Dormire bene è fondamentale per ricaricare a dovere le batterie e affrontare la giornata con lo spirito giusto. Se però abitiamo in una strada trafficata o abbiamo dei vicini particolarmente rumorosi, riposare a volte può rivelarsi davvero difficile: per questo può capitare di ricorrere ai tappi per le orecchie, degli alleati molto utili a isolare il nostro timpano dai rumori esterni.

I tappi per le orecchie sono usati spesso anche da chi ha bisogno di concentrarsi sullo studio, dai nuotatori – che li usano per prevenire l’otite – e da chi lavora in ambienti particolarmente rumorosi e necessita di proteggere l’udito isolando il timpano dall’inquinamento acustico.
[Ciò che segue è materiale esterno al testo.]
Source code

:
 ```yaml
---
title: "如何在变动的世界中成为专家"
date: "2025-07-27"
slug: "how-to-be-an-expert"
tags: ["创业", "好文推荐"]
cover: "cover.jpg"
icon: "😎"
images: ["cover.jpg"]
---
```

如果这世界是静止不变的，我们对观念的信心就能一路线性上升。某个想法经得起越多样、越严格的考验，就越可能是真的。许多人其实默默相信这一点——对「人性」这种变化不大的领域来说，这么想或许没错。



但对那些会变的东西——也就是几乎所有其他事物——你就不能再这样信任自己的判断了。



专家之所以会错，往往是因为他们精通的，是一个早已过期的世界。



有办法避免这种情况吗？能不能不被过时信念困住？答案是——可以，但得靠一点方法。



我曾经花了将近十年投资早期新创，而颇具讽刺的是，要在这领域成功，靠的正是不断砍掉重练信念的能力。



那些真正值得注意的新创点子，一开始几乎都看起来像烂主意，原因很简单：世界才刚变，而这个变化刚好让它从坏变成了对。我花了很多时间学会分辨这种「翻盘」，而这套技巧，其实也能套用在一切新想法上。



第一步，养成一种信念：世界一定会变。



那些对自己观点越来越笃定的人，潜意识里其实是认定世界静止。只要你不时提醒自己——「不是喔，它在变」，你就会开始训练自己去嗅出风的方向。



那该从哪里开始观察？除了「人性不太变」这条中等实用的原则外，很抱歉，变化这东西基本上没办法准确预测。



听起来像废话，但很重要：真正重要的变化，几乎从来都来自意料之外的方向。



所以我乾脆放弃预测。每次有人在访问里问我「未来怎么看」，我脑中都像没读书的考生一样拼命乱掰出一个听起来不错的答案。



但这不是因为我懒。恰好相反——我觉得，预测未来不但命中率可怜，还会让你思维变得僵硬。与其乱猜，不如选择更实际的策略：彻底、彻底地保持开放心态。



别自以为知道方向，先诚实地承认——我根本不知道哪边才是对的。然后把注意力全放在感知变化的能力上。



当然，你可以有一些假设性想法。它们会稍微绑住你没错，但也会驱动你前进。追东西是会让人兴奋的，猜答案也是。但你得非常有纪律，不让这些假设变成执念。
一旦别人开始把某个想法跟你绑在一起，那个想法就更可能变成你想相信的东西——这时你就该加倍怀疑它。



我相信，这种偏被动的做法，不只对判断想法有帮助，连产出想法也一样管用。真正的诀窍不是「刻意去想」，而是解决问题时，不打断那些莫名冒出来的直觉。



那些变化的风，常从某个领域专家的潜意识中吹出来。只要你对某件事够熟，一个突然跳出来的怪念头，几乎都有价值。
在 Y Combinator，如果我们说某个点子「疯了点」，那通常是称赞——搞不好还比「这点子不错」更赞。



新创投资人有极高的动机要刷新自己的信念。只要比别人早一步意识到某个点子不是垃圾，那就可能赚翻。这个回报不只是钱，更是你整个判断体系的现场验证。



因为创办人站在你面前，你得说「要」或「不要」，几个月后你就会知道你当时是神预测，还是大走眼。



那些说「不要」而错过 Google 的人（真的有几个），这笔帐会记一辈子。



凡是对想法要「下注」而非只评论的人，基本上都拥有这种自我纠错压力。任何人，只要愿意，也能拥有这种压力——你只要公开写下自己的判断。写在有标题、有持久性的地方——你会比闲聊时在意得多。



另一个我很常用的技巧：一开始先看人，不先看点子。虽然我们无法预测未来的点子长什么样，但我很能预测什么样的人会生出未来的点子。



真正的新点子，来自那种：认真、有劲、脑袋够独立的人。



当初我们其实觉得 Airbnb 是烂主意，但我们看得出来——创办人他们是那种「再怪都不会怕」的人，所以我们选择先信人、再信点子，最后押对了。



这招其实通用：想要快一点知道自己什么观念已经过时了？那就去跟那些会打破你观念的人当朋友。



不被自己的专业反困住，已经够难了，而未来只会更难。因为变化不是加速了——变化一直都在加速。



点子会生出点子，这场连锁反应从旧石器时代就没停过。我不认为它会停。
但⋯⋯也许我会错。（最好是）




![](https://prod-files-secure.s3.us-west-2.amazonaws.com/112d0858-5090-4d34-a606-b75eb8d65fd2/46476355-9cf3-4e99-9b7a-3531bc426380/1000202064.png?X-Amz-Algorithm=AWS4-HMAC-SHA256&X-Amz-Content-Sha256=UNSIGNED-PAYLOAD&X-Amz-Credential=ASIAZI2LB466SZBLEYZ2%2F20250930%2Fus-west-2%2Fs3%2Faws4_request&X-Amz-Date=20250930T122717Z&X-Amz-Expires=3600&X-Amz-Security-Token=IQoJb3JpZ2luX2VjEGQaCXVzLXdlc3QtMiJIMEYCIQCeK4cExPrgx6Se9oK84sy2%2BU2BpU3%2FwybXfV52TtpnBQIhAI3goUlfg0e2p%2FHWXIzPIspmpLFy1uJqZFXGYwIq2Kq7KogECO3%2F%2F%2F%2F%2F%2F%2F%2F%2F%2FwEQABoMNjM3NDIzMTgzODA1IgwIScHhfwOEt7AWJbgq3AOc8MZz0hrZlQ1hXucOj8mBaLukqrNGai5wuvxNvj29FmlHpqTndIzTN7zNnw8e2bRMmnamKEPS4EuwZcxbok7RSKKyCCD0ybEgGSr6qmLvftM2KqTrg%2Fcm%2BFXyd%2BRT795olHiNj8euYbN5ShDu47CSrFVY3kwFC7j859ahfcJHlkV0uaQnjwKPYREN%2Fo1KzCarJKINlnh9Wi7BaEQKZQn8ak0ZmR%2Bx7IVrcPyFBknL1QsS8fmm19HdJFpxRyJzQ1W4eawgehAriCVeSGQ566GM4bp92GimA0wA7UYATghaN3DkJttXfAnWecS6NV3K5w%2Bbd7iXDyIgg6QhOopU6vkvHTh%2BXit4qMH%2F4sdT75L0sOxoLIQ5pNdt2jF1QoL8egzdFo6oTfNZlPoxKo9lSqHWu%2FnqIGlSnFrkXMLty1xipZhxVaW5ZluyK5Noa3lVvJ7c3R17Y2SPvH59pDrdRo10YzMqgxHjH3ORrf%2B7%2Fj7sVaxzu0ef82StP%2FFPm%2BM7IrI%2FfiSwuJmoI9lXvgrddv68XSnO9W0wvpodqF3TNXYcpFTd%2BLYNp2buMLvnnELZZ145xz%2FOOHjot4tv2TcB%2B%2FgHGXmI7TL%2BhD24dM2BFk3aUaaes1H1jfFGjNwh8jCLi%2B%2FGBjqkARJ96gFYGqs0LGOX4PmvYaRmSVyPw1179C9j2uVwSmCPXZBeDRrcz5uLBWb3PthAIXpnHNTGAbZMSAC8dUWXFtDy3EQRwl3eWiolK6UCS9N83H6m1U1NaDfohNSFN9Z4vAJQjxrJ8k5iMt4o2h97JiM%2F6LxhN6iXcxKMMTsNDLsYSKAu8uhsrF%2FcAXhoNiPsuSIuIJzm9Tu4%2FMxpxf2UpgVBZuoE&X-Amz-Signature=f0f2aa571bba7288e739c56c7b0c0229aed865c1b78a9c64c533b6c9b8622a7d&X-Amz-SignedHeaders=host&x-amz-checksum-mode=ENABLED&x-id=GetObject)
Come usare i tappi per le orecchie

I tappi antirumore vanno inseriti nel condotto uditivo esterno, a una profondità massima di 15 mm. Per prevenire il rischio di contaminazione batterica è bene lavarsi con cura le mani prima di inserirli.

È importante anche non esercitare una pressione eccessiva, perché questa potrebbe spingere il cerume in profondità, verso il timpano; l’ideale quindi sarebbe inserirli a una profondità che permetta di afferrarli ed estrarli facilmente.

Per rimuoverli è bene tirarli lentamente roteandoli, per evitare che si crei pressione. I tappi monouso vanno buttati e non devono essere riutilizzati. Gli altri invece possono essere lavati con acqua e sapone, asciugati con cura e riposti nell’apposito contenitore.

I tappi per le orecchie sono nocivi?

Un uso maldestro dei tappi per le orecchie può causare danni alla salute del nostro orecchio, perciò è bene informarsi e usarli nel modo corretto. È bene sapere innanzitutto che i tappi per le orecchie non si dovrebbero usare per periodi prolungati. Un uso continuo può infatti favorire l’insorgere di:

  • Tappi di cerume

  • Irritazioni all’articolazione temporo-mandibolare

  • Infiammazioni

  • Infezioni

  • Lesioni

  • Otite esterna

Da tenere in considerazione sono anche le possibili reazioni allergiche, anche se sono piuttosto rare: questo perché i materiali usati oggi sono sicuri e ipoallergenici.